> Exercise:
Report all lines in the records that hold the string "pzrq".

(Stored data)

▼▼▼

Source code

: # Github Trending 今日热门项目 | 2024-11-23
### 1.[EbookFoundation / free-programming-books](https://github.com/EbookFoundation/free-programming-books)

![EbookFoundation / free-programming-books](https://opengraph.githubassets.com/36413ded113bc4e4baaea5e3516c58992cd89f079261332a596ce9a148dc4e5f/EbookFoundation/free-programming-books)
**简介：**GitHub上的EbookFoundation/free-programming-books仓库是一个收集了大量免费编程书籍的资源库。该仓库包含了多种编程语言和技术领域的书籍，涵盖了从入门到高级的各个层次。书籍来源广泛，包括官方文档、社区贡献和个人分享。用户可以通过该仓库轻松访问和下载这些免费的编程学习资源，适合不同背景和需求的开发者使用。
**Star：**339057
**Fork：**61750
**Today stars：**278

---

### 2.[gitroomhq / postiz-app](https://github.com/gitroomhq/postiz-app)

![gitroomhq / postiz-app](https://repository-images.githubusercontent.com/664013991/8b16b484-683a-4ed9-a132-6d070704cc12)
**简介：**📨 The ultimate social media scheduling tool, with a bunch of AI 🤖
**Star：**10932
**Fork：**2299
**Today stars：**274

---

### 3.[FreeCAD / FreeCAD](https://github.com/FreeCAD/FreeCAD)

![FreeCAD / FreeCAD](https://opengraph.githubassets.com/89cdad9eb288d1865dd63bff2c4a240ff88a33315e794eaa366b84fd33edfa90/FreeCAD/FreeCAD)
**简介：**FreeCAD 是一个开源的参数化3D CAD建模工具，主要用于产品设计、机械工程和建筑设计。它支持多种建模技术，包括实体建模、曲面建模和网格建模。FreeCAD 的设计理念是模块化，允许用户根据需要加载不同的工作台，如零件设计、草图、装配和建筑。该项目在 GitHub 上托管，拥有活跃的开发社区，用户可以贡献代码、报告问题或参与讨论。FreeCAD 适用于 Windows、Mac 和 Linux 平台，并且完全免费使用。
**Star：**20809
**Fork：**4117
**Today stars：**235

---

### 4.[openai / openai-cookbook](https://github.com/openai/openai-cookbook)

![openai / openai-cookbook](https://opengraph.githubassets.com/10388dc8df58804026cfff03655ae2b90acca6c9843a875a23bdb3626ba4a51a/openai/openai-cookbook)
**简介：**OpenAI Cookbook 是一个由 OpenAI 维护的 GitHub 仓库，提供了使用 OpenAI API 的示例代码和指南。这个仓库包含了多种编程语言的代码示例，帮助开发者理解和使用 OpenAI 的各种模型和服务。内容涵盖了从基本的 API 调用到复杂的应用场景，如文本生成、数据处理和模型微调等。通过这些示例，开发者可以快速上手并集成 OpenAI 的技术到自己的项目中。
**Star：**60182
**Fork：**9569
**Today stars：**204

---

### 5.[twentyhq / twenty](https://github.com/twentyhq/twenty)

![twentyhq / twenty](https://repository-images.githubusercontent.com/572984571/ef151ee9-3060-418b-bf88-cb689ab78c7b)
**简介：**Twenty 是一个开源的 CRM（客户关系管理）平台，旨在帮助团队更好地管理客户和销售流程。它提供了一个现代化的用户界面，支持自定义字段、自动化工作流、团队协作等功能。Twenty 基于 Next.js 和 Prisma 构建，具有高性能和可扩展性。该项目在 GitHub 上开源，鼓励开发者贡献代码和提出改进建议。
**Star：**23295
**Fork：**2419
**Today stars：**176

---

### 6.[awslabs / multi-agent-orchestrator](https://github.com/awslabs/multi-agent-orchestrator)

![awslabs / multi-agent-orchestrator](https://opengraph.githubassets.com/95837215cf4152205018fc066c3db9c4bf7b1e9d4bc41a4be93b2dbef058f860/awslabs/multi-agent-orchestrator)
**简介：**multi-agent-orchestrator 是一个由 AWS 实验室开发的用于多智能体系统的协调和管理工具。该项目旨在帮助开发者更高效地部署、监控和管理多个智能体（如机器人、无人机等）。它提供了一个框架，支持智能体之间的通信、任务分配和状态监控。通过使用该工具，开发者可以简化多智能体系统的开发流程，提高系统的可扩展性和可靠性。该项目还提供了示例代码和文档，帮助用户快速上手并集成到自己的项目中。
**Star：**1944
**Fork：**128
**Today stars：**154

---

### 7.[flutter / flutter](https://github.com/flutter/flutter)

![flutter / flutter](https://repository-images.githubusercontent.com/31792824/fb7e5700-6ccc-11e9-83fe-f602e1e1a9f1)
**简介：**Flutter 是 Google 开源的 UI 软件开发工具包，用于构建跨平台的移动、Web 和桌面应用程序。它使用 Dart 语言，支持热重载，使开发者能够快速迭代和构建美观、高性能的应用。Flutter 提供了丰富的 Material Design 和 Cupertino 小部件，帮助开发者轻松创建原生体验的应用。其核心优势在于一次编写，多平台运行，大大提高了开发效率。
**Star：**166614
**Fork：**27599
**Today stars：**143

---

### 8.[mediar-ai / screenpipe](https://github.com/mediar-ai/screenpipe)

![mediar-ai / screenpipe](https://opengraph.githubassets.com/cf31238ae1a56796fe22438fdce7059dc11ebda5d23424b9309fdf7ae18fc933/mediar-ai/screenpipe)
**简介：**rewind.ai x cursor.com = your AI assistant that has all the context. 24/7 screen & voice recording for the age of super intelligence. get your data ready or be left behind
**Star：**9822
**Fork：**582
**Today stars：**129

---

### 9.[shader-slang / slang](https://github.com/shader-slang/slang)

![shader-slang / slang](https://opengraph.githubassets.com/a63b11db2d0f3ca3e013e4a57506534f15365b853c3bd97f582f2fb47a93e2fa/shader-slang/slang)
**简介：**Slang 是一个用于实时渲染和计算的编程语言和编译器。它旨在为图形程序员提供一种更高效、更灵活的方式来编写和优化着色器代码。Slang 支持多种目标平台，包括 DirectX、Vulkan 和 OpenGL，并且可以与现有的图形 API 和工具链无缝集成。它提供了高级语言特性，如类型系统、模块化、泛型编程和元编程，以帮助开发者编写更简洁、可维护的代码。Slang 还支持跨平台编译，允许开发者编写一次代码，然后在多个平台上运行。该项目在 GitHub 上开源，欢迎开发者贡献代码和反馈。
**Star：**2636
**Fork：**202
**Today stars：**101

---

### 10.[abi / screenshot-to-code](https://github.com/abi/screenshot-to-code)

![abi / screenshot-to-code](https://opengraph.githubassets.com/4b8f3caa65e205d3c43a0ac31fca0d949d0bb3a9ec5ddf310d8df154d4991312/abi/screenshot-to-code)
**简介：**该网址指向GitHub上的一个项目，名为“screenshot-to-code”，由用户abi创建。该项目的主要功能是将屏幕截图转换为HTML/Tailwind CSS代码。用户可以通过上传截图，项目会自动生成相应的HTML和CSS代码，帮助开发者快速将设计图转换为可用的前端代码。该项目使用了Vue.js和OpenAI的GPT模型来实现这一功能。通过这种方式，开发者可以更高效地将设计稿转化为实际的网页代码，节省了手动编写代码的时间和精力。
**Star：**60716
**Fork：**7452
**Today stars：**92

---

▲▲▲
▼▼▼

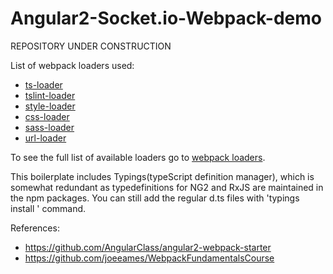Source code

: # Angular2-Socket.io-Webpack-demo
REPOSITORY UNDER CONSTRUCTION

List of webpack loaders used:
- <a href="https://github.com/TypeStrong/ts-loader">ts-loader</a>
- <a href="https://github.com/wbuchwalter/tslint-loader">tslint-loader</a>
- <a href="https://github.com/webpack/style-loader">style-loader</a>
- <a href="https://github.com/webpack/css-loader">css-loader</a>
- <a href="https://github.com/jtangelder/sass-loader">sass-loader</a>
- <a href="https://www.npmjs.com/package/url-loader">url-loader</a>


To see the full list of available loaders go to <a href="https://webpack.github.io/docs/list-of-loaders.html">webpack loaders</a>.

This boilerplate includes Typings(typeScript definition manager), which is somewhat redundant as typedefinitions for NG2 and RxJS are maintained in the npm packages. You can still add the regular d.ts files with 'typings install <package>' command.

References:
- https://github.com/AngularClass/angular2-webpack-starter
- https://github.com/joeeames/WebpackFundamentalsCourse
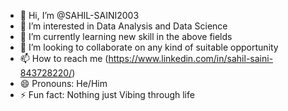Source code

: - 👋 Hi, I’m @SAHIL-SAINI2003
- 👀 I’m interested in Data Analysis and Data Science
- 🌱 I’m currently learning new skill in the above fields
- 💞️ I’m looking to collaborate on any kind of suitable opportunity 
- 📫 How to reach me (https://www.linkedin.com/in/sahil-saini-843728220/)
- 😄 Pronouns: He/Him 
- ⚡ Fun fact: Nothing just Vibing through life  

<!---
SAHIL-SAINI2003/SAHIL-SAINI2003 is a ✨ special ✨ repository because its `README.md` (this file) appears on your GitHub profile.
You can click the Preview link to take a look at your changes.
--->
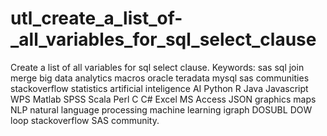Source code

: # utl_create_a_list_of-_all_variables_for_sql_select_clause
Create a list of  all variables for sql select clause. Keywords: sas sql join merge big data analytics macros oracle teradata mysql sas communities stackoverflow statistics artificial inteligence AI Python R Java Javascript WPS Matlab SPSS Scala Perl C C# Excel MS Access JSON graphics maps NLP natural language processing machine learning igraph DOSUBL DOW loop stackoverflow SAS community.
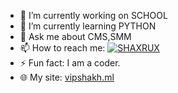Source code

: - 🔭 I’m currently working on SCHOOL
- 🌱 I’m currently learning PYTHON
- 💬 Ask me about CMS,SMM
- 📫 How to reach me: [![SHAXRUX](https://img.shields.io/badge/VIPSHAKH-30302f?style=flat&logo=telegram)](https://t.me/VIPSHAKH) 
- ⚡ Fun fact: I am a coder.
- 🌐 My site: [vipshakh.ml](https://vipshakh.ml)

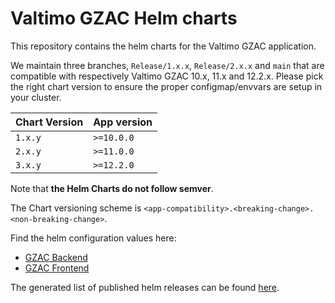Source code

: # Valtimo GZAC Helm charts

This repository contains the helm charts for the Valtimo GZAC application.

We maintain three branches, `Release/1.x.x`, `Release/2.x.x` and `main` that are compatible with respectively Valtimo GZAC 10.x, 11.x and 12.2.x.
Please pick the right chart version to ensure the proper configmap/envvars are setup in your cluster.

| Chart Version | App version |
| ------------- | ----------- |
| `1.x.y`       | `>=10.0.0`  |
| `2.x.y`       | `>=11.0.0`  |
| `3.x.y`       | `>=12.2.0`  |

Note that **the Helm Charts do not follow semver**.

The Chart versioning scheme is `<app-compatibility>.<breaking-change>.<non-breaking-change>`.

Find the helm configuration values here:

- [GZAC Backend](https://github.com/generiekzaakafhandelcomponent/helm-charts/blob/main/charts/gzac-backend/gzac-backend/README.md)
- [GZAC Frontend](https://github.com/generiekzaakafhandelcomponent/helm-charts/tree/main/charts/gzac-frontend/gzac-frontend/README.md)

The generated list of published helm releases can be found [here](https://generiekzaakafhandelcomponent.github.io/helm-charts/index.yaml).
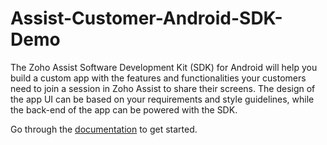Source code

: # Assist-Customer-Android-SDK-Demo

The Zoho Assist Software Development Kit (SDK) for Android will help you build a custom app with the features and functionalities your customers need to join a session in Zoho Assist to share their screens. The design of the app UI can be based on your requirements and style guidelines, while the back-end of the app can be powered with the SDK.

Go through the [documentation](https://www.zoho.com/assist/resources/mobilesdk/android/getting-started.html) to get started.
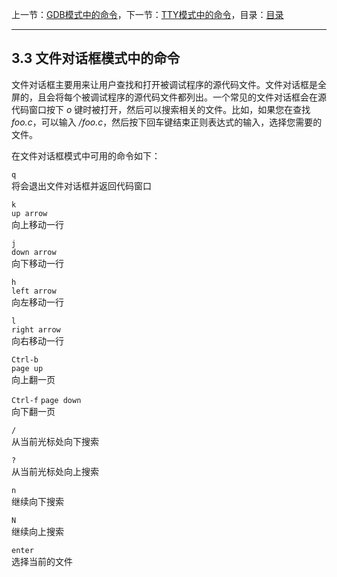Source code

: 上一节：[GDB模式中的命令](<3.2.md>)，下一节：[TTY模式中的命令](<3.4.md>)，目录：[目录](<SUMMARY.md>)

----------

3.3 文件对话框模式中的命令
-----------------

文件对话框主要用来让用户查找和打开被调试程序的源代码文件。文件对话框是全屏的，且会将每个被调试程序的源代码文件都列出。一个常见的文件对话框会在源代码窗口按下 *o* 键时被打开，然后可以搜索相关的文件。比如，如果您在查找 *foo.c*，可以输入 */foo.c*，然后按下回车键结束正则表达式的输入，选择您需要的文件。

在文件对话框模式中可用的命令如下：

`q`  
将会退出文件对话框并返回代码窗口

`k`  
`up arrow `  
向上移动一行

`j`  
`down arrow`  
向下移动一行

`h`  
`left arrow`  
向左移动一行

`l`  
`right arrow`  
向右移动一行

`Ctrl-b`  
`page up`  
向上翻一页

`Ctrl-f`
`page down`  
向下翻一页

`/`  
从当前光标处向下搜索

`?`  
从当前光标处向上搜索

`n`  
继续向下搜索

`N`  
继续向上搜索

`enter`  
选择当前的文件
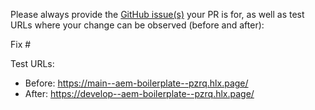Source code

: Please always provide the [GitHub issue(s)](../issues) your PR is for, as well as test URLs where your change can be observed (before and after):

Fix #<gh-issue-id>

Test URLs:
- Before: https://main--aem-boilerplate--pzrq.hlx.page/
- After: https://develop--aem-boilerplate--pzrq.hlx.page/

▲▲▲

> Expected output:
- Before: https://main--aem-boilerplate--pzrq.hlx.page/
- After: https://develop--aem-boilerplate--pzrq.hlx.page/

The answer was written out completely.